I have a simple html form (ExtJS actually) that has three fields.
1) Username
2) Password
3) Color
OK, so username
and password
belong to a databean called User
. color
belongs to another bean called Color
.
In my UserController, I have:
@RequestMapping(value = "/users/login", method = RequestMethod.POST)
@ResponseBody
public String handleLogin( @ModelAttribute("user") User paUser,
@ModelAttribute("color") Color paColor,
ModelMap map) {
// at this point "paUser" contains both username AND password submitted from form
// however, there is nothing in "paColor"
...
return "user.jsp"
}
What am I doing wrong?
I'm new to Spring, btw.
Thanks
Upvotes: 4
Views: 1789
Reputation: 139931
Usually you would create a new class that represents the form (this is known as a form-backing object), such as UserColorForm
, that contains properties for each of the inputs in the request body.

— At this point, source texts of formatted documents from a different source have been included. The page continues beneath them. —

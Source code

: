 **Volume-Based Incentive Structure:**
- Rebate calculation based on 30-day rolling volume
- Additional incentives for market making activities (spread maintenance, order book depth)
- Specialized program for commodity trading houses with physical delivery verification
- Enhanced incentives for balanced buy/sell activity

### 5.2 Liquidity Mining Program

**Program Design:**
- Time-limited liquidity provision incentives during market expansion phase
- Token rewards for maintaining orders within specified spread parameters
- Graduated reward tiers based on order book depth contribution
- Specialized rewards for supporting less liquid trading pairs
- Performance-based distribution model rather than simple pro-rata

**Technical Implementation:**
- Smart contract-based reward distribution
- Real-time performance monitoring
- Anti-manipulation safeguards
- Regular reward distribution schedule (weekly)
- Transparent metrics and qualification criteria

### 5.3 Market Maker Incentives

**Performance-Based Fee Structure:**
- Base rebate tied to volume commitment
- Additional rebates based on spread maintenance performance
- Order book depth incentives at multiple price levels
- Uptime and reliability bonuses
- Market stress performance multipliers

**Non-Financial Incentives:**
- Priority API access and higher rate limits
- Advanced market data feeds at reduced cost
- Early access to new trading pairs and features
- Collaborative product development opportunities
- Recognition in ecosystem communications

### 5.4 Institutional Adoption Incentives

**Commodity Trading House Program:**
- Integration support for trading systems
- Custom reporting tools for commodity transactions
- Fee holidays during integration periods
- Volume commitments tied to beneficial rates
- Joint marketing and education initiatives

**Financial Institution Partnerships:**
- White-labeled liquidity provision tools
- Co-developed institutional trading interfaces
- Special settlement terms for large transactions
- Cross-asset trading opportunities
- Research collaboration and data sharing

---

Your controller method would then look like:
@RequestMapping(value = "/users/login", method = RequestMethod.POST)
@ResponseBody
public String handleLogin(UserColorForm form, ModelMap map) {
// now you can work with form.getUsername(), form.getColor() etc.
If the FBO bean has property names that match the form input names, Spring will bind the input in the request directly to the properties. i.e. if the form input is username=matt&color=blue
then Spring will create a new instance of my form and call setUsername("matt")
and setColor("blue")
.
By the way, you probably don't want the method to be annotated with @ResponseBody
if you are going to return the name of the view from the method (user.jsp
). @ResponseBody
means that the return value of the method should be written directly to the response stream.